Work instructions: Set the images aside and retype the whole listing exactly.

[Opening Records provided section]

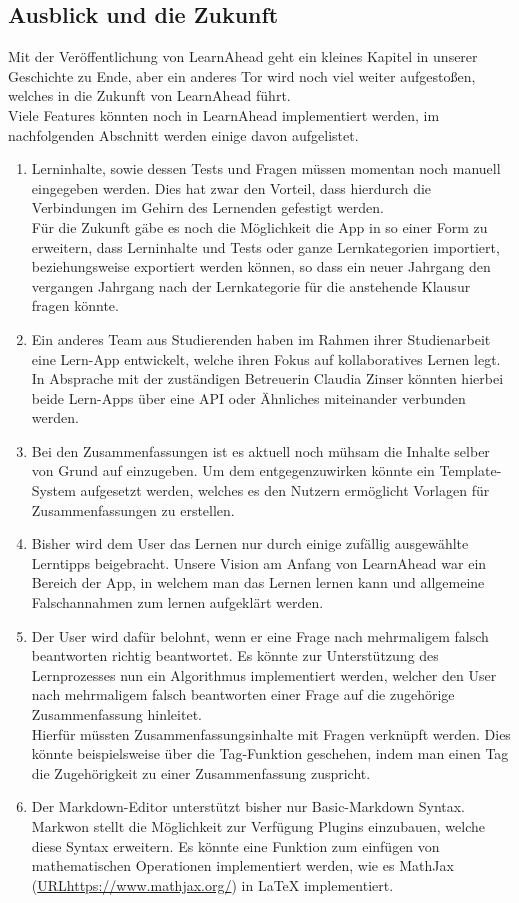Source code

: \subsection{Ausblick und die Zukunft}
Mit der Veröffentlichung von LearnAhead geht ein kleines Kapitel in unserer Geschichte zu Ende, aber ein anderes Tor wird noch viel weiter aufgestoßen, welches in die Zukunft von LearnAhead führt.\\
Viele Features könnten noch in LearnAhead implementiert werden, im nachfolgenden Abschnitt werden einige davon aufgelistet.\\
\begin{enumerate}
    \item Lerninhalte, sowie dessen Tests und Fragen müssen momentan noch manuell eingegeben werden. Dies hat zwar den Vorteil, dass hierdurch die Verbindungen im Gehirn des Lernenden gefestigt werden.\\
    Für die Zukunft gäbe es noch die Möglichkeit die App in so einer Form zu erweitern, dass Lerninhalte und Tests oder ganze Lernkategorien importiert, beziehungsweise exportiert werden können, so dass ein neuer Jahrgang den vergangen Jahrgang nach der Lernkategorie für die anstehende Klausur fragen könnte.
    \item Ein anderes Team aus Studierenden haben im Rahmen ihrer Studienarbeit eine Lern-App entwickelt, welche ihren Fokus auf kollaboratives Lernen legt. In Absprache mit der zuständigen Betreuerin Claudia Zinser könnten hierbei beide Lern-Apps über eine API oder Ähnliches miteinander verbunden werden.
    \item Bei den Zusammenfassungen ist es aktuell noch mühsam die Inhalte selber von Grund auf einzugeben. Um dem entgegenzuwirken könnte ein Template-System aufgesetzt werden, welches es den Nutzern ermöglicht Vorlagen für Zusammenfassungen zu erstellen.
    \item Bisher wird dem User das Lernen nur durch einige zufällig ausgewählte Lerntipps beigebracht. Unsere Vision am Anfang von LearnAhead war ein Bereich der App, in welchem man das Lernen lernen kann und allgemeine Falschannahmen zum lernen aufgeklärt werden.
    \item Der User wird dafür belohnt, wenn er eine Frage nach mehrmaligem falsch beantworten richtig beantwortet. Es könnte zur Unterstützung des Lernprozesses nun ein Algorithmus implementiert werden, welcher den User nach mehrmaligem falsch beantworten einer Frage auf die zugehörige Zusammenfassung hinleitet.\\
    Hierfür müssten Zusammenfassungsinhalte mit Fragen verknüpft werden. Dies könnte beispielsweise über die Tag-Funktion geschehen, indem man einen Tag die Zugehörigkeit zu einer Zusammenfassung zuspricht.
    \item Der Markdown-Editor unterstützt bisher nur Basic-Markdown Syntax. Markwon stellt die Möglichkeit zur Verfügung Plugins einzubauen, welche diese Syntax erweitern. Es könnte eine Funktion zum einfügen von mathematischen Operationen implementiert werden, wie es MathJax (\href{URLhttps://www.mathjax.org/}{URLhttps://www.mathjax.org/}) in LaTeX implementiert.
\end{enumerate}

[Closing Records provided section]

Solution to this task:
Source code

: \subsection{Ausblick und die Zukunft}
Mit der Veröffentlichung von LearnAhead geht ein kleines Kapitel in unserer Geschichte zu Ende, aber ein anderes Tor wird noch viel weiter aufgestoßen, welches in die Zukunft von LearnAhead führt.\\
Viele Features könnten noch in LearnAhead implementiert werden, im nachfolgenden Abschnitt werden einige davon aufgelistet.\\
\begin{enumerate}
    \item Lerninhalte, sowie dessen Tests und Fragen müssen momentan noch manuell eingegeben werden. Dies hat zwar den Vorteil, dass hierdurch die Verbindungen im Gehirn des Lernenden gefestigt werden.\\
    Für die Zukunft gäbe es noch die Möglichkeit die App in so einer Form zu erweitern, dass Lerninhalte und Tests oder ganze Lernkategorien importiert, beziehungsweise exportiert werden können, so dass ein neuer Jahrgang den vergangen Jahrgang nach der Lernkategorie für die anstehende Klausur fragen könnte.
    \item Ein anderes Team aus Studierenden haben im Rahmen ihrer Studienarbeit eine Lern-App entwickelt, welche ihren Fokus auf kollaboratives Lernen legt. In Absprache mit der zuständigen Betreuerin Claudia Zinser könnten hierbei beide Lern-Apps über eine API oder Ähnliches miteinander verbunden werden.
    \item Bei den Zusammenfassungen ist es aktuell noch mühsam die Inhalte selber von Grund auf einzugeben. Um dem entgegenzuwirken könnte ein Template-System aufgesetzt werden, welches es den Nutzern ermöglicht Vorlagen für Zusammenfassungen zu erstellen.
    \item Bisher wird dem User das Lernen nur durch einige zufällig ausgewählte Lerntipps beigebracht. Unsere Vision am Anfang von LearnAhead war ein Bereich der App, in welchem man das Lernen lernen kann und allgemeine Falschannahmen zum lernen aufgeklärt werden.
    \item Der User wird dafür belohnt, wenn er eine Frage nach mehrmaligem falsch beantworten richtig beantwortet. Es könnte zur Unterstützung des Lernprozesses nun ein Algorithmus implementiert werden, welcher den User nach mehrmaligem falsch beantworten einer Frage auf die zugehörige Zusammenfassung hinleitet.\\
    Hierfür müssten Zusammenfassungsinhalte mit Fragen verknüpft werden. Dies könnte beispielsweise über die Tag-Funktion geschehen, indem man einen Tag die Zugehörigkeit zu einer Zusammenfassung zuspricht.
    \item Der Markdown-Editor unterstützt bisher nur Basic-Markdown Syntax. Markwon stellt die Möglichkeit zur Verfügung Plugins einzubauen, welche diese Syntax erweitern. Es könnte eine Funktion zum einfügen von mathematischen Operationen implementiert werden, wie es MathJax (\href{URLhttps://www.mathjax.org/}{URLhttps://www.mathjax.org/}) in LaTeX implementiert.
\end{enumerate}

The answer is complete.